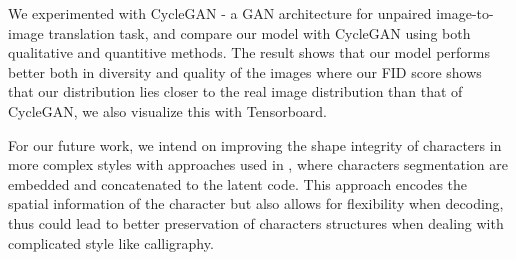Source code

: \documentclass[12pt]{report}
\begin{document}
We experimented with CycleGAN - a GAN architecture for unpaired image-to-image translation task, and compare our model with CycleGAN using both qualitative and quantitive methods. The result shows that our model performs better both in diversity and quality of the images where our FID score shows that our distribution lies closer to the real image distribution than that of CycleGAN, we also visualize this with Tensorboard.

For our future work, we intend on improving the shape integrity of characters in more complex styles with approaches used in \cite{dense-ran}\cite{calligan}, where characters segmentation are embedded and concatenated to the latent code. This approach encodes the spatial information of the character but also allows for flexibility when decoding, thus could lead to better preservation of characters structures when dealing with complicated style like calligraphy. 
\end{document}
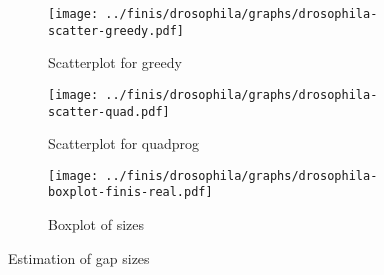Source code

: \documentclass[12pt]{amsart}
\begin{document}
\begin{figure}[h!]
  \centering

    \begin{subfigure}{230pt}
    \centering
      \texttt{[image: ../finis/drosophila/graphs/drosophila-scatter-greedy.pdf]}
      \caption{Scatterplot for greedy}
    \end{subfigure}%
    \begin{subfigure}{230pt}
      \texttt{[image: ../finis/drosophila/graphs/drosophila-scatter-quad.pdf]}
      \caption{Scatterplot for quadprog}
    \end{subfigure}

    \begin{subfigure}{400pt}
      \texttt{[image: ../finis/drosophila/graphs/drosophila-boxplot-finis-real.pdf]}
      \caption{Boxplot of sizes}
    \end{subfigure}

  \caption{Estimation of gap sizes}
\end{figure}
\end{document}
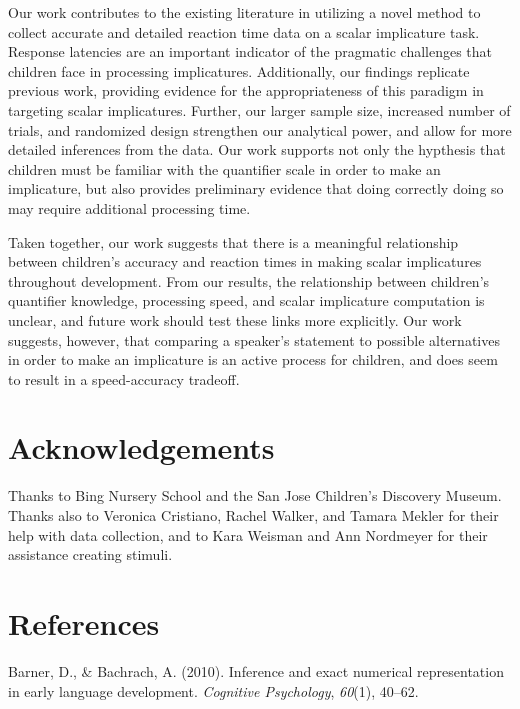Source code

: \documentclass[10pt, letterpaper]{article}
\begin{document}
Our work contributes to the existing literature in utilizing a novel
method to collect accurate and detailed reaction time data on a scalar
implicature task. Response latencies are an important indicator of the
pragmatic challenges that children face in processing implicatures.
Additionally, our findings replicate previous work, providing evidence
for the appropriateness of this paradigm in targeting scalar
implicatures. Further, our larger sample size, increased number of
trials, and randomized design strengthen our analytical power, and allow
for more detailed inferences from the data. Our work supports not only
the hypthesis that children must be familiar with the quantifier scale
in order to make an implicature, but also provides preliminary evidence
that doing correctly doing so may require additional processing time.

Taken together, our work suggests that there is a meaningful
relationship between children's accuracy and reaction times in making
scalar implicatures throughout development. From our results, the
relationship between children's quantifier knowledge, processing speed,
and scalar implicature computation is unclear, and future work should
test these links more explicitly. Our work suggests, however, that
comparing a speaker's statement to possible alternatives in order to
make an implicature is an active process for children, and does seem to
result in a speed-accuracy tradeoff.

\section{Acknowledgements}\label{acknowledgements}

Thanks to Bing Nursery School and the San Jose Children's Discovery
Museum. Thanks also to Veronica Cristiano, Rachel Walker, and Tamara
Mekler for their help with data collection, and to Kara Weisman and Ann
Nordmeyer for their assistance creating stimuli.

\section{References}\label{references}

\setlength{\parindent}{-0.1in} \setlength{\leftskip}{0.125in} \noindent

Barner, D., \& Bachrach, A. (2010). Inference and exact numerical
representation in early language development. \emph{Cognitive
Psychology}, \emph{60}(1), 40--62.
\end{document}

- - -

Exercise aim: Include both ends. Return the line holding "Thanks to Bing" and all lines after it in the records above, exactly as written.

Answer area:
Thanks to Bing Nursery School and the San Jose Children's Discovery
Museum. Thanks also to Veronica Cristiano, Rachel Walker, and Tamara
Mekler for their help with data collection, and to Kara Weisman and Ann
Nordmeyer for their assistance creating stimuli.

\section{References}\label{references}

\setlength{\parindent}{-0.1in} \setlength{\leftskip}{0.125in} \noindent

Barner, D., \& Bachrach, A. (2010). Inference and exact numerical
representation in early language development. \emph{Cognitive
Psychology}, \emph{60}(1), 40--62.
\end{document}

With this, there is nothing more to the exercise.